Your task
All entries below are to be written out again exactly, but no picture is to be copied.

Raw data
● ● ● ● ●
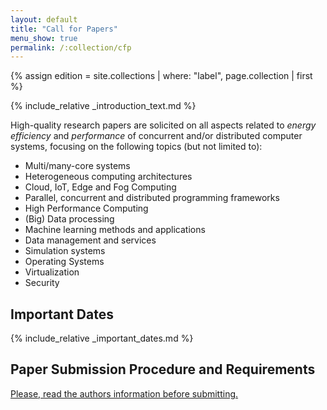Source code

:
 ```yaml
---
layout: default
title: "Call for Papers"
menu_show: true
permalink: /:collection/cfp
---
```


{% assign edition = site.collections | where: "label", page.collection | first %}

{% include_relative _introduction_text.md %}

High-quality research papers are solicited on all aspects related to *energy efficiency* and *performance* of concurrent and/or distributed computer systems, focusing on the following topics (but not limited to):

-   Multi/many-core systems
-   Heterogeneous computing architectures
-   Cloud, IoT, Edge and Fog Computing
-   Parallel, concurrent and distributed programming frameworks
-   High Performance Computing
-   (Big) Data processing
-   Machine learning methods and applications
-   Data management and services
-   Simulation systems
-   Operating Systems
-   Virtualization
-   Security


## Important Dates

{% include_relative _important_dates.md %}

## Paper Submission Procedure and Requirements

[Please, read the authors information before submitting.](authors)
● ● ● ● ●
Expected output
Source code

:
 ```yaml
---
layout: default
title: "Call for Papers"
menu_show: true
permalink: /:collection/cfp
---
```


{% assign edition = site.collections | where: "label", page.collection | first %}

{% include_relative _introduction_text.md %}

High-quality research papers are solicited on all aspects related to *energy efficiency* and *performance* of concurrent and/or distributed computer systems, focusing on the following topics (but not limited to):

-   Multi/many-core systems
-   Heterogeneous computing architectures
-   Cloud, IoT, Edge and Fog Computing
-   Parallel, concurrent and distributed programming frameworks
-   High Performance Computing
-   (Big) Data processing
-   Machine learning methods and applications
-   Data management and services
-   Simulation systems
-   Operating Systems
-   Virtualization
-   Security


## Important Dates

{% include_relative _important_dates.md %}

## Paper Submission Procedure and Requirements

[Please, read the authors information before submitting.](authors)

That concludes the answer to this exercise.